● TASK ITEM
Each record below needs to be copied out exactly as it stands.

● DATA PROVIDED
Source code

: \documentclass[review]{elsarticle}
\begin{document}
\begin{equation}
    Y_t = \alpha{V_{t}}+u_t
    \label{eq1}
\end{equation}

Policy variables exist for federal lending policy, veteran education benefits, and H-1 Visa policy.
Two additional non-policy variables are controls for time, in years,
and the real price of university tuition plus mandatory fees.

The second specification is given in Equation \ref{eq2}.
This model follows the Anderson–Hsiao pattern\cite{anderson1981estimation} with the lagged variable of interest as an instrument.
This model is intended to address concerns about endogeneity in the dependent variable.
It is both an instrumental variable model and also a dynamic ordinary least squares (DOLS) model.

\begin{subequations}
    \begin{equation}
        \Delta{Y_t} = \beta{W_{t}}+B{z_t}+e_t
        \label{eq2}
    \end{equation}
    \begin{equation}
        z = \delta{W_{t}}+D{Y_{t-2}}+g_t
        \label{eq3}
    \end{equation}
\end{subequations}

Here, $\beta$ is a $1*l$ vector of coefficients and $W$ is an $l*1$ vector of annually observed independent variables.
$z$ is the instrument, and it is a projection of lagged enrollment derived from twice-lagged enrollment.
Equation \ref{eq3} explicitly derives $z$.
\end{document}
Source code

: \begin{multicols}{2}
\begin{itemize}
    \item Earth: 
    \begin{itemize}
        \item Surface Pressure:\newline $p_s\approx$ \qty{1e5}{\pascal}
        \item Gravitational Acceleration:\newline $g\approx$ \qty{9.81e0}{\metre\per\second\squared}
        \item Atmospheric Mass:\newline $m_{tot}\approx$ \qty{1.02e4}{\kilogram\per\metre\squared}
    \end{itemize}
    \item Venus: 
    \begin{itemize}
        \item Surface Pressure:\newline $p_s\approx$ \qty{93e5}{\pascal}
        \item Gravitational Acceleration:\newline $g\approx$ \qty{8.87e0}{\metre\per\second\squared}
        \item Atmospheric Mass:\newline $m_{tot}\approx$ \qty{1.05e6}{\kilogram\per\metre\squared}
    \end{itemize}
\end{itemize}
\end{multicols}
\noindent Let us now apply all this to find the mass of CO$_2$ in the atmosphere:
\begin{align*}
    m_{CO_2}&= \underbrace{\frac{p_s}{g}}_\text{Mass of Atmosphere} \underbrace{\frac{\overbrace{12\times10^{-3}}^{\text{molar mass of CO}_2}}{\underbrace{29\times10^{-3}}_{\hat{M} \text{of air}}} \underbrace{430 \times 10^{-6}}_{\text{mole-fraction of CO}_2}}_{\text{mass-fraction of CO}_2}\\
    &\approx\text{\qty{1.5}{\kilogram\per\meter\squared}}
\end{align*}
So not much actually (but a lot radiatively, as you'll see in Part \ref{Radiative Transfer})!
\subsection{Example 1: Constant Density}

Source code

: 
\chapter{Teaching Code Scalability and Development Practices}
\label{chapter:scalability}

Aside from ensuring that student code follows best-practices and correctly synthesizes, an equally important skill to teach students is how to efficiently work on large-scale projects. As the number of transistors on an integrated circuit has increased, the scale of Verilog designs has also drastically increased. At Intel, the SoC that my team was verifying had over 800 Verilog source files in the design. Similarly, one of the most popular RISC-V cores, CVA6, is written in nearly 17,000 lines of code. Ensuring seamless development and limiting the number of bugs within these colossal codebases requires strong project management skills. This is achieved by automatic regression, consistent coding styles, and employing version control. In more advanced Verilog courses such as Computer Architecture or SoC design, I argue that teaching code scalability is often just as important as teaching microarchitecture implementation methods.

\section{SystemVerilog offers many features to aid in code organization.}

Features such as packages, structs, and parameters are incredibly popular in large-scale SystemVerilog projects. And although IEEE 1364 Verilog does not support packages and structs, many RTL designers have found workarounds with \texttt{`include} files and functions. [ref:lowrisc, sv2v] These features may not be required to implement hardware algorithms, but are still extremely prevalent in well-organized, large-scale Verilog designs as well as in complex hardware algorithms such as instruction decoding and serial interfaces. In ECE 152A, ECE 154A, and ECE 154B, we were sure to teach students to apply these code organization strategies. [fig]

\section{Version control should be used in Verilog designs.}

● SOLUTION
Source code

: \documentclass[review]{elsarticle}
\begin{document}
\begin{equation}
    Y_t = \alpha{V_{t}}+u_t
    \label{eq1}
\end{equation}

Policy variables exist for federal lending policy, veteran education benefits, and H-1 Visa policy.
Two additional non-policy variables are controls for time, in years,
and the real price of university tuition plus mandatory fees.

The second specification is given in Equation \ref{eq2}.
This model follows the Anderson–Hsiao pattern\cite{anderson1981estimation} with the lagged variable of interest as an instrument.
This model is intended to address concerns about endogeneity in the dependent variable.
It is both an instrumental variable model and also a dynamic ordinary least squares (DOLS) model.

\begin{subequations}
    \begin{equation}
        \Delta{Y_t} = \beta{W_{t}}+B{z_t}+e_t
        \label{eq2}
    \end{equation}
    \begin{equation}
        z = \delta{W_{t}}+D{Y_{t-2}}+g_t
        \label{eq3}
    \end{equation}
\end{subequations}

Here, $\beta$ is a $1*l$ vector of coefficients and $W$ is an $l*1$ vector of annually observed independent variables.
$z$ is the instrument, and it is a projection of lagged enrollment derived from twice-lagged enrollment.
Equation \ref{eq3} explicitly derives $z$.
\end{document}
Source code

: \begin{multicols}{2}
\begin{itemize}
    \item Earth: 
    \begin{itemize}
        \item Surface Pressure:\newline $p_s\approx$ \qty{1e5}{\pascal}
        \item Gravitational Acceleration:\newline $g\approx$ \qty{9.81e0}{\metre\per\second\squared}
        \item Atmospheric Mass:\newline $m_{tot}\approx$ \qty{1.02e4}{\kilogram\per\metre\squared}
    \end{itemize}
    \item Venus: 
    \begin{itemize}
        \item Surface Pressure:\newline $p_s\approx$ \qty{93e5}{\pascal}
        \item Gravitational Acceleration:\newline $g\approx$ \qty{8.87e0}{\metre\per\second\squared}
        \item Atmospheric Mass:\newline $m_{tot}\approx$ \qty{1.05e6}{\kilogram\per\metre\squared}
    \end{itemize}
\end{itemize}
\end{multicols}
\noindent Let us now apply all this to find the mass of CO$_2$ in the atmosphere:
\begin{align*}
    m_{CO_2}&= \underbrace{\frac{p_s}{g}}_\text{Mass of Atmosphere} \underbrace{\frac{\overbrace{12\times10^{-3}}^{\text{molar mass of CO}_2}}{\underbrace{29\times10^{-3}}_{\hat{M} \text{of air}}} \underbrace{430 \times 10^{-6}}_{\text{mole-fraction of CO}_2}}_{\text{mass-fraction of CO}_2}\\
    &\approx\text{\qty{1.5}{\kilogram\per\meter\squared}}
\end{align*}
So not much actually (but a lot radiatively, as you'll see in Part \ref{Radiative Transfer})!
\subsection{Example 1: Constant Density}

Source code

: 
\chapter{Teaching Code Scalability and Development Practices}
\label{chapter:scalability}

Aside from ensuring that student code follows best-practices and correctly synthesizes, an equally important skill to teach students is how to efficiently work on large-scale projects. As the number of transistors on an integrated circuit has increased, the scale of Verilog designs has also drastically increased. At Intel, the SoC that my team was verifying had over 800 Verilog source files in the design. Similarly, one of the most popular RISC-V cores, CVA6, is written in nearly 17,000 lines of code. Ensuring seamless development and limiting the number of bugs within these colossal codebases requires strong project management skills. This is achieved by automatic regression, consistent coding styles, and employing version control. In more advanced Verilog courses such as Computer Architecture or SoC design, I argue that teaching code scalability is often just as important as teaching microarchitecture implementation methods.

\section{SystemVerilog offers many features to aid in code organization.}

Features such as packages, structs, and parameters are incredibly popular in large-scale SystemVerilog projects. And although IEEE 1364 Verilog does not support packages and structs, many RTL designers have found workarounds with \texttt{`include} files and functions. [ref:lowrisc, sv2v] These features may not be required to implement hardware algorithms, but are still extremely prevalent in well-organized, large-scale Verilog designs as well as in complex hardware algorithms such as instruction decoding and serial interfaces. In ECE 152A, ECE 154A, and ECE 154B, we were sure to teach students to apply these code organization strategies. [fig]

\section{Version control should be used in Verilog designs.}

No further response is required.